● **PROMPT**
Check every line below for the string "should", and copy the lines that contain it.

● **DATA SUPPLIED**
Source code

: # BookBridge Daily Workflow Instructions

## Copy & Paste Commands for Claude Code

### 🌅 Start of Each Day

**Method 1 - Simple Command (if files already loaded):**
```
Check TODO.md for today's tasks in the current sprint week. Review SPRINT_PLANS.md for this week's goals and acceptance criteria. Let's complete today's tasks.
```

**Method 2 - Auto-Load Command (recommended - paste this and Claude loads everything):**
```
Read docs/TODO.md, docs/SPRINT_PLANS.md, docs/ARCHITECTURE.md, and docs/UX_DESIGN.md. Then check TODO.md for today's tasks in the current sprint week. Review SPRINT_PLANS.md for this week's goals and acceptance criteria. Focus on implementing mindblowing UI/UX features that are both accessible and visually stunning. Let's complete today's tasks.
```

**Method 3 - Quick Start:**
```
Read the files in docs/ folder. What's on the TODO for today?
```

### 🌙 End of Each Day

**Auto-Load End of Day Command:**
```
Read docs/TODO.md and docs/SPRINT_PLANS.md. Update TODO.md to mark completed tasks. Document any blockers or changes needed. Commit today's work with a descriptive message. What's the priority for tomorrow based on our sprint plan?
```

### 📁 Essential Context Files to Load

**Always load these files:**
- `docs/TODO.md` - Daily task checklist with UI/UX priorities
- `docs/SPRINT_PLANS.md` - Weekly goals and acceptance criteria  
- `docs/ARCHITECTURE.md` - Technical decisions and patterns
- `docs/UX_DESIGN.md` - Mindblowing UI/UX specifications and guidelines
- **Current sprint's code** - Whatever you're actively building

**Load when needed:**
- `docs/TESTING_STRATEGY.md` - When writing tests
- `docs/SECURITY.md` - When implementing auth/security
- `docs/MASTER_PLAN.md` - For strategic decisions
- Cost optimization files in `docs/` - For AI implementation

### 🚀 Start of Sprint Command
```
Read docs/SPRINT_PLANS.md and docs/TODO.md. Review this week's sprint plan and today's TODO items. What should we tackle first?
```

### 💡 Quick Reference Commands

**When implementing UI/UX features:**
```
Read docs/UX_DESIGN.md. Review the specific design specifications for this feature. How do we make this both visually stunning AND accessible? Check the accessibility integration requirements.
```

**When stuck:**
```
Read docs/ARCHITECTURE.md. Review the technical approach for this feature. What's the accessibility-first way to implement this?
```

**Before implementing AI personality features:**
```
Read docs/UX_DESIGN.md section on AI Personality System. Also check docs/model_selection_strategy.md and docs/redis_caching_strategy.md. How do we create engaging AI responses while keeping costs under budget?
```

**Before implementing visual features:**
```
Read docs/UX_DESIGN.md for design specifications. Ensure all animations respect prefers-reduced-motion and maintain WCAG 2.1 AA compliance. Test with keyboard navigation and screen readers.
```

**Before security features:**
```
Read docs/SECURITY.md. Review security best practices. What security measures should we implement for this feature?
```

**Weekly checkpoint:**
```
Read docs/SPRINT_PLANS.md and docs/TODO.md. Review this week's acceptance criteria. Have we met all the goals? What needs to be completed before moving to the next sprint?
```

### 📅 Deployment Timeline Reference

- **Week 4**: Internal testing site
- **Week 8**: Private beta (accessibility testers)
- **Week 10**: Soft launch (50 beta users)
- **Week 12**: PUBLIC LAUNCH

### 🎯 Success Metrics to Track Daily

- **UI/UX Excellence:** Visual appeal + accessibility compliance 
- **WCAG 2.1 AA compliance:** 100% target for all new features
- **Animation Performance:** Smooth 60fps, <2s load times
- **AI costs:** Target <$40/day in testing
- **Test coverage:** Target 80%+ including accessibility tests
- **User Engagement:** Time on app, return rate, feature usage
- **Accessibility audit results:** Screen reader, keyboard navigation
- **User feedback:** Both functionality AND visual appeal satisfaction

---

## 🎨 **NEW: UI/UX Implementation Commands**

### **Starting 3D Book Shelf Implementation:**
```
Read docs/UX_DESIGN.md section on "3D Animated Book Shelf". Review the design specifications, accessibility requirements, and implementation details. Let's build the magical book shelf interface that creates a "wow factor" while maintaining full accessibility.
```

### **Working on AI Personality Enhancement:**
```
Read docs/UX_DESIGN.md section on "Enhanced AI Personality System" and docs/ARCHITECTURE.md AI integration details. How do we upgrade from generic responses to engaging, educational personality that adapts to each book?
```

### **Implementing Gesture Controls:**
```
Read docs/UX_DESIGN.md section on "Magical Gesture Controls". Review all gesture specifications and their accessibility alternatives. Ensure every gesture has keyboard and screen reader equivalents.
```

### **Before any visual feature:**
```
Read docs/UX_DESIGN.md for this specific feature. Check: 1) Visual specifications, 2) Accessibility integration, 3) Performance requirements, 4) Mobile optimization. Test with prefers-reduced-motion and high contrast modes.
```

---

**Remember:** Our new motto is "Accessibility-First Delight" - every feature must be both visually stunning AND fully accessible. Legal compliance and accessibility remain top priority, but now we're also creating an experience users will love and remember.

● **YOUR SOLUTION**
Read docs/SPRINT_PLANS.md and docs/TODO.md. Review this week's sprint plan and today's TODO items. What should we tackle first?
Read docs/SECURITY.md. Review security best practices. What security measures should we implement for this feature?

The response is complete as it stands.